Source records:
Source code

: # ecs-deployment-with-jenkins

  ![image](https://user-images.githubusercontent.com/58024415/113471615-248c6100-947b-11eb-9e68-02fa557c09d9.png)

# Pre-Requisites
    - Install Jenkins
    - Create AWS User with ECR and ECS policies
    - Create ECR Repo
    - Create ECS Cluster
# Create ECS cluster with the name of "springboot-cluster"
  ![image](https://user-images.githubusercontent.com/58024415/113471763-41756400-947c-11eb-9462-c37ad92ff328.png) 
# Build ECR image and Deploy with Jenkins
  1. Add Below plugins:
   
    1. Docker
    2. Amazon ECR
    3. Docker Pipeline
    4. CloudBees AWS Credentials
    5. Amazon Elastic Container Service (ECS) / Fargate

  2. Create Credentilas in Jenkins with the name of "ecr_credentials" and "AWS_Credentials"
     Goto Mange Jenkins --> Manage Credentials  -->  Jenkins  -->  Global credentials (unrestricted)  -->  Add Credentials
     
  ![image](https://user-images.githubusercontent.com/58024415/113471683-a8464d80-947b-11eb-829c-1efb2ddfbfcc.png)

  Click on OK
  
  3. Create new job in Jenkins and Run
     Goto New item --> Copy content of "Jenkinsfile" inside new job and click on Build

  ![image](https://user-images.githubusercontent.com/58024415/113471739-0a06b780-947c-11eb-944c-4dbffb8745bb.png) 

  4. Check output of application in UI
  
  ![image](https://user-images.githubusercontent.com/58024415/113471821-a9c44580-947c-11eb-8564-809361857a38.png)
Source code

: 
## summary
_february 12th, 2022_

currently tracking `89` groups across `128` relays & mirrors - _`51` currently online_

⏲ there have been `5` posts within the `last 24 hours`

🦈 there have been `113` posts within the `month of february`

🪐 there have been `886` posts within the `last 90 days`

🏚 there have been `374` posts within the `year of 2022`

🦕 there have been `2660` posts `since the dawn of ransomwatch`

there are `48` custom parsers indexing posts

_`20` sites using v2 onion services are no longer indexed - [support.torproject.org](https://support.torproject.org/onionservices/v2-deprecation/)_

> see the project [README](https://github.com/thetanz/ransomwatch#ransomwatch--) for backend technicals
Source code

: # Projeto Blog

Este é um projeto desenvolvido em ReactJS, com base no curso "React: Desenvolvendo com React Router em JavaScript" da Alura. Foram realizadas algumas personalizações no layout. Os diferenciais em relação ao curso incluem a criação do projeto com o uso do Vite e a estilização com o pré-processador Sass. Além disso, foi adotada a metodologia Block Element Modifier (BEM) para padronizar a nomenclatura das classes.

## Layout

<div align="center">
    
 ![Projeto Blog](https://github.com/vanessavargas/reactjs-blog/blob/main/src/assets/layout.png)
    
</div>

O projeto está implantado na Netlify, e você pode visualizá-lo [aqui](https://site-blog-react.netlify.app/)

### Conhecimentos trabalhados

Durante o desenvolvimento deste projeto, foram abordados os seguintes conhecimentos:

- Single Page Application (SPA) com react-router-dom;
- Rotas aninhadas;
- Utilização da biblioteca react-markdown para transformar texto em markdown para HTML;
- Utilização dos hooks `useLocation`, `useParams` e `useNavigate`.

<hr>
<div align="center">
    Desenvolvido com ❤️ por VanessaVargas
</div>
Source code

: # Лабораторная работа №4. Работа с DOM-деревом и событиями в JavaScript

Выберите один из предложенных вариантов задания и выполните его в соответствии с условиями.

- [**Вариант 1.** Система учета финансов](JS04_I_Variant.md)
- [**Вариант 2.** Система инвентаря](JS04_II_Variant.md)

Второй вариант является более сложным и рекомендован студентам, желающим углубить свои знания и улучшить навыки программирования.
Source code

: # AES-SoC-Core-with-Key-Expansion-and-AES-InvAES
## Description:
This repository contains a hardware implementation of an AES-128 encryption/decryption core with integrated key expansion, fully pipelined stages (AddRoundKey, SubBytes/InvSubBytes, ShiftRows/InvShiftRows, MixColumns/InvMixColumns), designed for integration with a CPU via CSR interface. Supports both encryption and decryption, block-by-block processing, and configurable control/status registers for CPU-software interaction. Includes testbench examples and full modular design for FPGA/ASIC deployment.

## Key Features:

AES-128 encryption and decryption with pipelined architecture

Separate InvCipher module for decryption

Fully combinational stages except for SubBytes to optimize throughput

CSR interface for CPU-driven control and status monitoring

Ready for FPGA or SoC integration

---

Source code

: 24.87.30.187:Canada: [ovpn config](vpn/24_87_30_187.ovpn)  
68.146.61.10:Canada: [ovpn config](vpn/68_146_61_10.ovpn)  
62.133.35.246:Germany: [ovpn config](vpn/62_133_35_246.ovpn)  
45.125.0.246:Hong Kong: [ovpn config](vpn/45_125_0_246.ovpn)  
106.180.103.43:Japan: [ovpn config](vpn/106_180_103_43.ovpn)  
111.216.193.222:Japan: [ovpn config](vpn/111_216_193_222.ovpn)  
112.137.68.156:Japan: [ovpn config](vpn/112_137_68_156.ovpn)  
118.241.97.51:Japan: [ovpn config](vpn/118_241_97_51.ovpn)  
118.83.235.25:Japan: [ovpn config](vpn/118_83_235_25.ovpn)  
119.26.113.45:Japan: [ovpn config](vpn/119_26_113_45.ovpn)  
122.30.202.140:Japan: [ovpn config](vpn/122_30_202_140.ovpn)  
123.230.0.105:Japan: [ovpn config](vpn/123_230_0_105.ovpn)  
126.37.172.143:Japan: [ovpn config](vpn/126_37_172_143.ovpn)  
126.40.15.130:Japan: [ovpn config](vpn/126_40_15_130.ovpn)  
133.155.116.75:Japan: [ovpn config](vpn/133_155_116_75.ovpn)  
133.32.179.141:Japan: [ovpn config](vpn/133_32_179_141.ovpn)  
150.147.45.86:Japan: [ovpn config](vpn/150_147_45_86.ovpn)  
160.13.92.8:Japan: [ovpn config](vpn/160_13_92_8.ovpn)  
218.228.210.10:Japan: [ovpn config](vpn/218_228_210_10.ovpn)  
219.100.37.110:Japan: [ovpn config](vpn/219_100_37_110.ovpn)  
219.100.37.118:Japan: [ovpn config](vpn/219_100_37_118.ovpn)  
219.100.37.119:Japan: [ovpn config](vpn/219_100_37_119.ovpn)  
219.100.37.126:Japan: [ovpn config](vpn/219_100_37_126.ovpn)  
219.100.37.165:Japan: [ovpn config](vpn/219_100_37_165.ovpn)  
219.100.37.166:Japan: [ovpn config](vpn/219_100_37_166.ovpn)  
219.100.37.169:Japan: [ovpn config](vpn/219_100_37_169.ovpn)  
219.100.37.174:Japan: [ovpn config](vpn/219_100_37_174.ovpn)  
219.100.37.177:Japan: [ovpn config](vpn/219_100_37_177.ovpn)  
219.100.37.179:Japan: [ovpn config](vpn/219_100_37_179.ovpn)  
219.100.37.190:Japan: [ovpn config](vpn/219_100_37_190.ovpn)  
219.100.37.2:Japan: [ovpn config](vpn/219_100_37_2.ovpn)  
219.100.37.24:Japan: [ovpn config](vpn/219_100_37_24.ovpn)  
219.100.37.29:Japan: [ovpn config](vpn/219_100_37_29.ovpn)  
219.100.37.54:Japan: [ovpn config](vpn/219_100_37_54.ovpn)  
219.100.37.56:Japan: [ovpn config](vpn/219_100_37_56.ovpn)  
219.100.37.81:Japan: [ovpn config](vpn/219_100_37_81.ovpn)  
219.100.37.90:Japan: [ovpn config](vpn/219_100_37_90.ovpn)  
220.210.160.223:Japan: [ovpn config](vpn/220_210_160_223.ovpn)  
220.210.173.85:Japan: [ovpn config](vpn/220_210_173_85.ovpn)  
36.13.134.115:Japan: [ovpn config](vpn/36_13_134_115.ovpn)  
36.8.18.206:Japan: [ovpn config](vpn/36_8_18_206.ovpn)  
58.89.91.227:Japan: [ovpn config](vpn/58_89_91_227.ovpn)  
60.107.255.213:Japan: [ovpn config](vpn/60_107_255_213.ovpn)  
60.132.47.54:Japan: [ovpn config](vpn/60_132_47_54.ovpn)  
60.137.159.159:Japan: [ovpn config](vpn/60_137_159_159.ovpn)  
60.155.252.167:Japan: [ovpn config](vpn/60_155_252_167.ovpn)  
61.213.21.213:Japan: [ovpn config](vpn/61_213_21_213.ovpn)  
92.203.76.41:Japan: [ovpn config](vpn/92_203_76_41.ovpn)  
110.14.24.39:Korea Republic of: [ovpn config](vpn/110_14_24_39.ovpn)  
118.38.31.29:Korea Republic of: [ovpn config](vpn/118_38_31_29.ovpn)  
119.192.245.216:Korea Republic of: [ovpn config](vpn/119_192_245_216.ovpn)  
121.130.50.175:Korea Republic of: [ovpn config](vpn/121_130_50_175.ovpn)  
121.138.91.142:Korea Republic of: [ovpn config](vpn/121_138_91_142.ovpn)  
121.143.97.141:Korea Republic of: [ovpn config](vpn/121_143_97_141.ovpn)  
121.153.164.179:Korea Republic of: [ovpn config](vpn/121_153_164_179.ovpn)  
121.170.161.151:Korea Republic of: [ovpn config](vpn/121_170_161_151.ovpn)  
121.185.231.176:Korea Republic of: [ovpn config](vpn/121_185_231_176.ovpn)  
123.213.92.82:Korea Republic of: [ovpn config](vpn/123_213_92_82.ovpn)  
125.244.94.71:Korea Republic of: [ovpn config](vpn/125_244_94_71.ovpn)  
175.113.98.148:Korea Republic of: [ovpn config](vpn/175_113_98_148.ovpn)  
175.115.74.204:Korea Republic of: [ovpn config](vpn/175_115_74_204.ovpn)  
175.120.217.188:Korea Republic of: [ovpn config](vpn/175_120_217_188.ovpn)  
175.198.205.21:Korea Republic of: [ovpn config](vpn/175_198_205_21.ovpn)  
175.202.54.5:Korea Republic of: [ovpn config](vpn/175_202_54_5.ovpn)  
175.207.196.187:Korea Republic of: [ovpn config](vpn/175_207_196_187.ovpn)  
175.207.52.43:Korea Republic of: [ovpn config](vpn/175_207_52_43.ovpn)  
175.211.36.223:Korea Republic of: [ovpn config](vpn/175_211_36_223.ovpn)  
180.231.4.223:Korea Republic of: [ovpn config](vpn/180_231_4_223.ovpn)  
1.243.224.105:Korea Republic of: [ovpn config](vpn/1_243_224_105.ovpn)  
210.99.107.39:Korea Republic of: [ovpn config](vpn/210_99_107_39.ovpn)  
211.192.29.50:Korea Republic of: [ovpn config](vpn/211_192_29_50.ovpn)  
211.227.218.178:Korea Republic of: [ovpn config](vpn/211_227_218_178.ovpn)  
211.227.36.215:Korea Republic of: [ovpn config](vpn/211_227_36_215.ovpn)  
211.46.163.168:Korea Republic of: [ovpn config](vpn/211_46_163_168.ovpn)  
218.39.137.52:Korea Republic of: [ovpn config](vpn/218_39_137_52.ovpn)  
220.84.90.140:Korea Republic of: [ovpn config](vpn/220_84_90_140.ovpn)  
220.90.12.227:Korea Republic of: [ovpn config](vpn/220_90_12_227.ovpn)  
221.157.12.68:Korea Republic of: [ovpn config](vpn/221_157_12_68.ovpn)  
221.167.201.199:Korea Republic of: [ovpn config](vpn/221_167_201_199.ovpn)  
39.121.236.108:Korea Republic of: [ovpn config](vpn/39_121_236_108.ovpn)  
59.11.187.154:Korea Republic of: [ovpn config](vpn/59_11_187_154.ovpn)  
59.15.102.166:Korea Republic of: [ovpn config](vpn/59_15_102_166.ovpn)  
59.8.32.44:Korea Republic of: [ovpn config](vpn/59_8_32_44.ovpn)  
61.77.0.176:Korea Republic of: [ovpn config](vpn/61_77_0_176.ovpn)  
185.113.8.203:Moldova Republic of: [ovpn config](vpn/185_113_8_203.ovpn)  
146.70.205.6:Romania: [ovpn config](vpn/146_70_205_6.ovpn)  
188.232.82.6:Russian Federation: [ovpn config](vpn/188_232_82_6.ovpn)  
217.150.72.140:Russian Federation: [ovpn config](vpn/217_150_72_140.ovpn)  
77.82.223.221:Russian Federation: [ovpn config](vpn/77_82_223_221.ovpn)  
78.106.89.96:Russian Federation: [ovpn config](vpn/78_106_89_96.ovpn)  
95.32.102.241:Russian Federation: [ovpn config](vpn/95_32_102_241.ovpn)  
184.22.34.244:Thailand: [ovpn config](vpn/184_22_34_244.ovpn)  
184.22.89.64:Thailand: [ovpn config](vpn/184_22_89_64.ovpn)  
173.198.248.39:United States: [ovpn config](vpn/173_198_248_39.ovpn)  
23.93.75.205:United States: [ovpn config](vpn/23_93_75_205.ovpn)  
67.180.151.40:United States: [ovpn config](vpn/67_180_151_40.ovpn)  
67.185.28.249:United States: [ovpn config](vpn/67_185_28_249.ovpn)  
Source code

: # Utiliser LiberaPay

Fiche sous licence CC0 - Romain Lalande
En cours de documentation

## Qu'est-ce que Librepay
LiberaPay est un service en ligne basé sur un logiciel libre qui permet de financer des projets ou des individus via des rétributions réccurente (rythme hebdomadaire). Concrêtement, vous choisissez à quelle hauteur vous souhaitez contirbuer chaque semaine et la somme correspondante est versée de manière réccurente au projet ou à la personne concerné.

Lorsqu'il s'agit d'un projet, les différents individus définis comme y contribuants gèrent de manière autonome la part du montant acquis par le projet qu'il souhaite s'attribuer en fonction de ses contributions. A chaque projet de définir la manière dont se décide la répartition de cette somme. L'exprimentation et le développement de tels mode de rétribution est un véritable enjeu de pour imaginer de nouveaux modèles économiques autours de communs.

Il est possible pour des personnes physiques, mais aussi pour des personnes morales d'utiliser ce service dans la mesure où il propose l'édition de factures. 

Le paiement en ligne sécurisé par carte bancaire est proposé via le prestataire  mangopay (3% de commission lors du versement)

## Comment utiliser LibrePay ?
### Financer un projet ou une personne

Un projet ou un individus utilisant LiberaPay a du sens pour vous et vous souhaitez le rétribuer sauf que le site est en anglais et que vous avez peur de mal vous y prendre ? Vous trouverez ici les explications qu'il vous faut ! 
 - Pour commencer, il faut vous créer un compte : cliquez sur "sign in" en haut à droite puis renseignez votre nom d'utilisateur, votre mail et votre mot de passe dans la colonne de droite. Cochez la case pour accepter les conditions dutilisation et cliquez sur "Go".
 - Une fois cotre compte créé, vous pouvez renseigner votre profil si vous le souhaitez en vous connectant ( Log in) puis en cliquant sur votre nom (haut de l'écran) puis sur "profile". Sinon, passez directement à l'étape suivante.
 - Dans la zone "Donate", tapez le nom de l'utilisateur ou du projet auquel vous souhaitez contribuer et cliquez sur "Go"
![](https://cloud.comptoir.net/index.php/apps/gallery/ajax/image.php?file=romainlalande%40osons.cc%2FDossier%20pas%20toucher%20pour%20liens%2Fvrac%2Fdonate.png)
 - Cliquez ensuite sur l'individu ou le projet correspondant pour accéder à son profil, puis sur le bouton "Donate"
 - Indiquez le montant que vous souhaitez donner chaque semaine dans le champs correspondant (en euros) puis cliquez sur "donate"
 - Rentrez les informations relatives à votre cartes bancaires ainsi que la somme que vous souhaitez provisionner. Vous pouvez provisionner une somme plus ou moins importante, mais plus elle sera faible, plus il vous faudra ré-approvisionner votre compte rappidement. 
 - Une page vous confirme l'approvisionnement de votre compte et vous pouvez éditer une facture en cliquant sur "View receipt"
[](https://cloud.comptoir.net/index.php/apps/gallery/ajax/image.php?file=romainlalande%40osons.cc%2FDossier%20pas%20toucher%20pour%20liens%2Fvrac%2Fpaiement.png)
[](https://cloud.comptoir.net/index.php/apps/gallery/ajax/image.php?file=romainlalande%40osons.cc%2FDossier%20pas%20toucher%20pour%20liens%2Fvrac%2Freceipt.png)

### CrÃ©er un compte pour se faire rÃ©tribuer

--

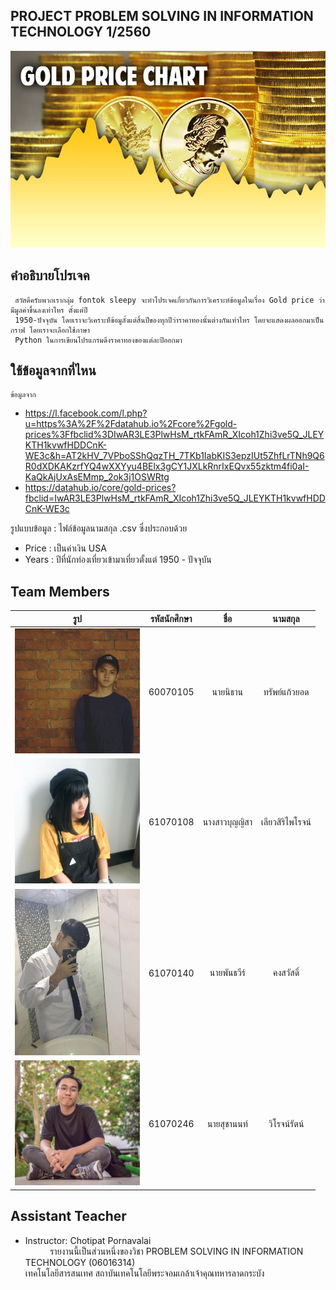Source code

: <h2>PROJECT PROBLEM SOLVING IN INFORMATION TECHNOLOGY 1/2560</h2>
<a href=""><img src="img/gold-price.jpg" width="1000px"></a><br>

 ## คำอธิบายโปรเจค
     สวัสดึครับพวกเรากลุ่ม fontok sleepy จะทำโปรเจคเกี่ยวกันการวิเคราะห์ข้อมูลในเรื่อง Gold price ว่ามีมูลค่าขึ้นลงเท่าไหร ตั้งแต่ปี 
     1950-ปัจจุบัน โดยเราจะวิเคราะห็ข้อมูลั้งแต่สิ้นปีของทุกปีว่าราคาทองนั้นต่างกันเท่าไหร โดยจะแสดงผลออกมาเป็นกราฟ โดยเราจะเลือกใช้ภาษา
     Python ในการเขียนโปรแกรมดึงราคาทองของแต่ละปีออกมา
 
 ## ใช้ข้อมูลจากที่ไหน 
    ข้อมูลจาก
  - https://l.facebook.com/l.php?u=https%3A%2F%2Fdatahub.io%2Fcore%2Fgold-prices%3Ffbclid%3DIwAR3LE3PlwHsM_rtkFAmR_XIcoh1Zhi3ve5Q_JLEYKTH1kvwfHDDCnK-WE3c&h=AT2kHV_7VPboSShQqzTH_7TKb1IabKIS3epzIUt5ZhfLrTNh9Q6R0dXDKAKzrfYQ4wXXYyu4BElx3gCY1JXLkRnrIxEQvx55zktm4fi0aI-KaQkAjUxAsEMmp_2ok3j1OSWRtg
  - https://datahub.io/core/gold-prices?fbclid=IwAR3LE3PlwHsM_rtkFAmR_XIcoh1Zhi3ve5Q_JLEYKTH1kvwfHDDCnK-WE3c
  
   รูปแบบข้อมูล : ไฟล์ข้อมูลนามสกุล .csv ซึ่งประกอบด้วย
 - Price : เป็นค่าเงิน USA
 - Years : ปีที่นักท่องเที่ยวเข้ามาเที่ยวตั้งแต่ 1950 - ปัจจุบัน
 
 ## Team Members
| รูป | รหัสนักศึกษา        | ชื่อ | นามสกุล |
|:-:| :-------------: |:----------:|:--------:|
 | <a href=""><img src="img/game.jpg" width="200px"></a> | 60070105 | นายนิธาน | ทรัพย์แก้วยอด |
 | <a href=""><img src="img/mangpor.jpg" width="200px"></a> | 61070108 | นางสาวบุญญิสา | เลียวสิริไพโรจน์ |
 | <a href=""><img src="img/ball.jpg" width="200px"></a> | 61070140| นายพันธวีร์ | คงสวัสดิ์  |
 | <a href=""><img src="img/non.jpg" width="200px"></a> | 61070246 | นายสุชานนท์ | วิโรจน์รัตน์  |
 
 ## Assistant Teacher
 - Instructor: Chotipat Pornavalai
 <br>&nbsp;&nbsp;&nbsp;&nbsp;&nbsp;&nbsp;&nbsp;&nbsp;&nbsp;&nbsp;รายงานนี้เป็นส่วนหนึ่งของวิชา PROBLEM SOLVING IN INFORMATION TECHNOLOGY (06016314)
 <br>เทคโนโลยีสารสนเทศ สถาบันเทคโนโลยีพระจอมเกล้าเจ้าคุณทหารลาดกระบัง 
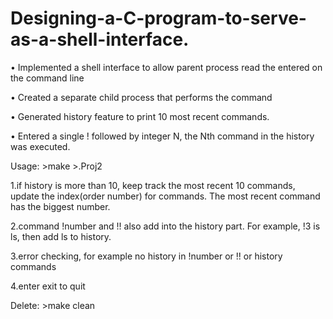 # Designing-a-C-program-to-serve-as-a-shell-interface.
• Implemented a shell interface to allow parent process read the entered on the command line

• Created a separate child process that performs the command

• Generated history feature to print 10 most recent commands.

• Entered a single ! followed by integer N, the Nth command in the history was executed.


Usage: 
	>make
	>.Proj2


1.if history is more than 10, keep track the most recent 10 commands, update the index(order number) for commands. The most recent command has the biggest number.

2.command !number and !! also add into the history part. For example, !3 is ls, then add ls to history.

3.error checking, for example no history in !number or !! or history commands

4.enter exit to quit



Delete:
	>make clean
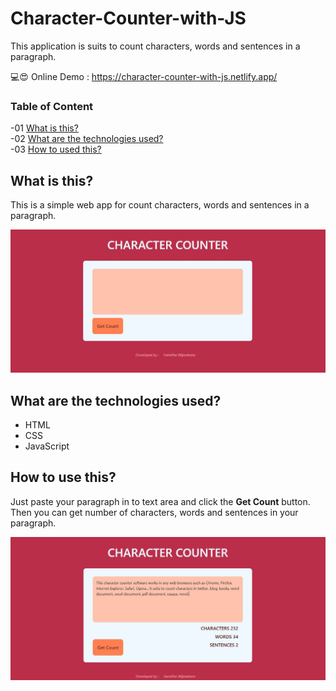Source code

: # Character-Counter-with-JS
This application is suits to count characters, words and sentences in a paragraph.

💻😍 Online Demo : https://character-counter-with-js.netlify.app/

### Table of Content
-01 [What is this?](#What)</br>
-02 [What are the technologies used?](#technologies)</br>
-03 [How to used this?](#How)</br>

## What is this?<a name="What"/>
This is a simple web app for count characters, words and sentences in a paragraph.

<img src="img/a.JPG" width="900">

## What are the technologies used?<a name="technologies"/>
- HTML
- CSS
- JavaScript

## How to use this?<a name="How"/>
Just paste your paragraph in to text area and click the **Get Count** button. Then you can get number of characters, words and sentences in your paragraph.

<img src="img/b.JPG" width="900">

* Work to be completed *
Among the entries above, the line containing "210.99.107.39:Korea Republic of: [ovpn", the line containing "146.70.205.6:Romania: [ovpn config](vpn/146_70_205_6.ovpn)", and all lines between them are to be restated word for word; nothing else belongs in the reply.

* Task output *
210.99.107.39:Korea Republic of: [ovpn config](vpn/210_99_107_39.ovpn)  
211.192.29.50:Korea Republic of: [ovpn config](vpn/211_192_29_50.ovpn)  
211.227.218.178:Korea Republic of: [ovpn config](vpn/211_227_218_178.ovpn)  
211.227.36.215:Korea Republic of: [ovpn config](vpn/211_227_36_215.ovpn)  
211.46.163.168:Korea Republic of: [ovpn config](vpn/211_46_163_168.ovpn)  
218.39.137.52:Korea Republic of: [ovpn config](vpn/218_39_137_52.ovpn)  
220.84.90.140:Korea Republic of: [ovpn config](vpn/220_84_90_140.ovpn)  
220.90.12.227:Korea Republic of: [ovpn config](vpn/220_90_12_227.ovpn)  
221.157.12.68:Korea Republic of: [ovpn config](vpn/221_157_12_68.ovpn)  
221.167.201.199:Korea Republic of: [ovpn config](vpn/221_167_201_199.ovpn)  
39.121.236.108:Korea Republic of: [ovpn config](vpn/39_121_236_108.ovpn)  
59.11.187.154:Korea Republic of: [ovpn config](vpn/59_11_187_154.ovpn)  
59.15.102.166:Korea Republic of: [ovpn config](vpn/59_15_102_166.ovpn)  
59.8.32.44:Korea Republic of: [ovpn config](vpn/59_8_32_44.ovpn)  
61.77.0.176:Korea Republic of: [ovpn config](vpn/61_77_0_176.ovpn)  
185.113.8.203:Moldova Republic of: [ovpn config](vpn/185_113_8_203.ovpn)  
146.70.205.6:Romania: [ovpn config](vpn/146_70_205_6.ovpn)  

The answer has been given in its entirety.